When I was stationed in Frankfurt/Main in the mid 60s (so it probably really has changed greatly) some of our favorite places were Sachenhausen to taste the local "Apfelwoi" (apple wine).  Sachenhausen is just across the Main river from the previously mentioned Romerplatz with the cathedral and some oldish half timbered houses, there is the "Wall anlage" which is (or at least was) very nice walking park with circles the oldest part of Frankfurt.  We also used to really enjoy the Palmengarten which is the arboretum (or was) located a few blocks from the IG Farben building (IG Farben was the provider of the poison gas used in the death camps and thus does deserve some (ill) fame, and was the headquarters of the US Military Command in Germany.  Another place is the Zoo.  I don't know what it's like now, but in the days I was there it was a nice place for a walk and to pick up a "Bratwurst & Brotchen".  
As I said, this is based upon my last visit in the early 80s, so things may have changed very much for the worst, but I really can't imagine that they have destroyed the Wall Anlage or the Palmengarten.




r


----------



## Zac495 (May 23, 2008)

Carolinian said:


> One fail safe in traveling to Limburg is that in addition to the ICE train directly to the airport, you can also take a regular slow train to the Hauptbahnhof in Frankfurt and connect to the S-bahn back to the airport.  That takes longer than the 18 minute ride on ICE, but uses completely different tracks and so is an alternative if there is a problem on the ICE line.  ICE stops at the Limburg Sud station on the outskirts of Limburg and there is a bus from there into the center.  The regular train runs from a station in the center of town.
> 
> From my recollection, there are also at least two alternative rail routes between Cologne and Frankfurt.
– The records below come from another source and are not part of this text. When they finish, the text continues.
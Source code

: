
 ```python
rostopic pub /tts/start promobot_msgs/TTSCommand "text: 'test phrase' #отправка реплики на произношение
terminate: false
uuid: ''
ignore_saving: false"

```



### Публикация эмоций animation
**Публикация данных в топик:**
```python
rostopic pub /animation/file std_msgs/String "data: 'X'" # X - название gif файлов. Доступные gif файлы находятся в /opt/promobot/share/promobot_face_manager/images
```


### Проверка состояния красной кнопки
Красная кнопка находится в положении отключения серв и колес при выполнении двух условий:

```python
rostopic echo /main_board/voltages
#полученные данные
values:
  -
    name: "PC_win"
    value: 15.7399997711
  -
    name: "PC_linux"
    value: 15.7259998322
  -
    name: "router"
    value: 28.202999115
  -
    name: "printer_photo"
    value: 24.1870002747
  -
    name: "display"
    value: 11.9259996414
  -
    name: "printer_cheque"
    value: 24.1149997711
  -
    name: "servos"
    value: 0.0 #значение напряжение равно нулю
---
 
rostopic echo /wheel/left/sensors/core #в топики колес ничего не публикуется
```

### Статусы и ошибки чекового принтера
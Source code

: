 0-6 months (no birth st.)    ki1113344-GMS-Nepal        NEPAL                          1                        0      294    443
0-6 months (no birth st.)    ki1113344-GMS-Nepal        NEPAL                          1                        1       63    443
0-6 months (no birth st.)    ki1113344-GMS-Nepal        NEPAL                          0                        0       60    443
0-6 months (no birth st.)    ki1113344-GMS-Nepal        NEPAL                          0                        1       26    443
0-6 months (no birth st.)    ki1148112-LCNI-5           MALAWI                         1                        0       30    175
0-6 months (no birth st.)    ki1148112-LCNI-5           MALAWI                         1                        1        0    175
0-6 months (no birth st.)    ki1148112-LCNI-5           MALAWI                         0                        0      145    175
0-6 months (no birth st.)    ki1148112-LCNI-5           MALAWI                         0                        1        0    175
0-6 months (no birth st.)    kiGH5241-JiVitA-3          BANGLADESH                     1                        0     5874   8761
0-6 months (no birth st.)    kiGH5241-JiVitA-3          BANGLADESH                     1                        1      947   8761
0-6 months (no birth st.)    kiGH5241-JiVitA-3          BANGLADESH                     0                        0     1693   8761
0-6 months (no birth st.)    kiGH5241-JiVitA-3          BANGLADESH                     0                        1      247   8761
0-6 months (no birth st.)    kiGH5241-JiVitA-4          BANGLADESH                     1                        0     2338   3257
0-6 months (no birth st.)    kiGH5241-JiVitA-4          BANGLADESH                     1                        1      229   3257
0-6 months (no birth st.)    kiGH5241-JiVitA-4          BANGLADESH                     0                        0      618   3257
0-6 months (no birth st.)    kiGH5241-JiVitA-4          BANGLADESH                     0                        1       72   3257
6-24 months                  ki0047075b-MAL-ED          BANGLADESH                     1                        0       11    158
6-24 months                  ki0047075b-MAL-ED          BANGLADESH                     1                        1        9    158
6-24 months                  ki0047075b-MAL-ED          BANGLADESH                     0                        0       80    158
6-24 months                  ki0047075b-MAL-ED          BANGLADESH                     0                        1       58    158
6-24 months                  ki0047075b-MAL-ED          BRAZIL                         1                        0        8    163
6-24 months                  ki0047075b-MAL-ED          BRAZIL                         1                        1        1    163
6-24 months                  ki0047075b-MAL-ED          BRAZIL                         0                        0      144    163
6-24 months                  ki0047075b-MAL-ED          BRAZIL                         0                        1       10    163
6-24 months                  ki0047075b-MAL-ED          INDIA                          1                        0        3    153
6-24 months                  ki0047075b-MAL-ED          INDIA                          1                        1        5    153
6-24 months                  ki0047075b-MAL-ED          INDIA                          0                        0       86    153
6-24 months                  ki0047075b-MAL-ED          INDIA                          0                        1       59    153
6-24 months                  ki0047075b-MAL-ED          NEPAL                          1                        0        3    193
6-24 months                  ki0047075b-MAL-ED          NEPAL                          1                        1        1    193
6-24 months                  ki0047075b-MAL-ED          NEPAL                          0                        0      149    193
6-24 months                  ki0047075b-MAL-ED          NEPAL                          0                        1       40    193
Pardon my total ignorance - but if we're going to Mainz, do we go to Limburg? As you can see, we have no clue about anything. The first day we will go straight to Frankfurt and just spend 7 am until noon - then catch our flight. 

The night we'll stay over -we're doing Mainz. THANKS and again - pardon my clear ignorance.


----------



## Carolinian (May 24, 2008)

Mainz has a train direct from the airport, an S-bahn as I recall.  The distance from the airport is not much differenct from Frankfurt.


----------



## Zac495 (May 24, 2008)

Carolinian said:


> Mainz has a train direct from the airport, an S-bahn as I recall.  The distance from the airport is not much differenct from Frankfurt.



Thank you!


----------



## Carolinian (May 24, 2008)

According to Cook's Timetable, the train directly from the airport into Mainz takes about 20 minutes, although some trains seem to vary by a few minutes.

My mention of the Limburg info was in the event you were considering 7AM to 11:30AM in Limburg.


----------



## MaryH (May 26, 2008)

Carolinian said:


> It appears that the Heidelburg trains leave from the Hauptbanhof downtown, so you would have to take the S-bahn in from the airport and change at the Hauptbahnhof.



Hi Carolinian,

There are some direct train to Heidelberg and I think they leave from the Hauptbahnhof and stop off at the airport but they are less frequent.  Otherwise, you take the train I think to Mainz and change.   

The last time I did it on the train in March, I think it was 32 Euros so I far prefer the Lufthansa bus at 20 Euros direct to Crown Plaza Heidelberg and then I take a 6-8 Euro cab to my hotel if I am not staying at Crown Plaza.  The bus tend to leave every hour at busy times and ever 2 hours some times.  But it is a small 9-12 passenger van now rather than the big bus from a few years ago.


----------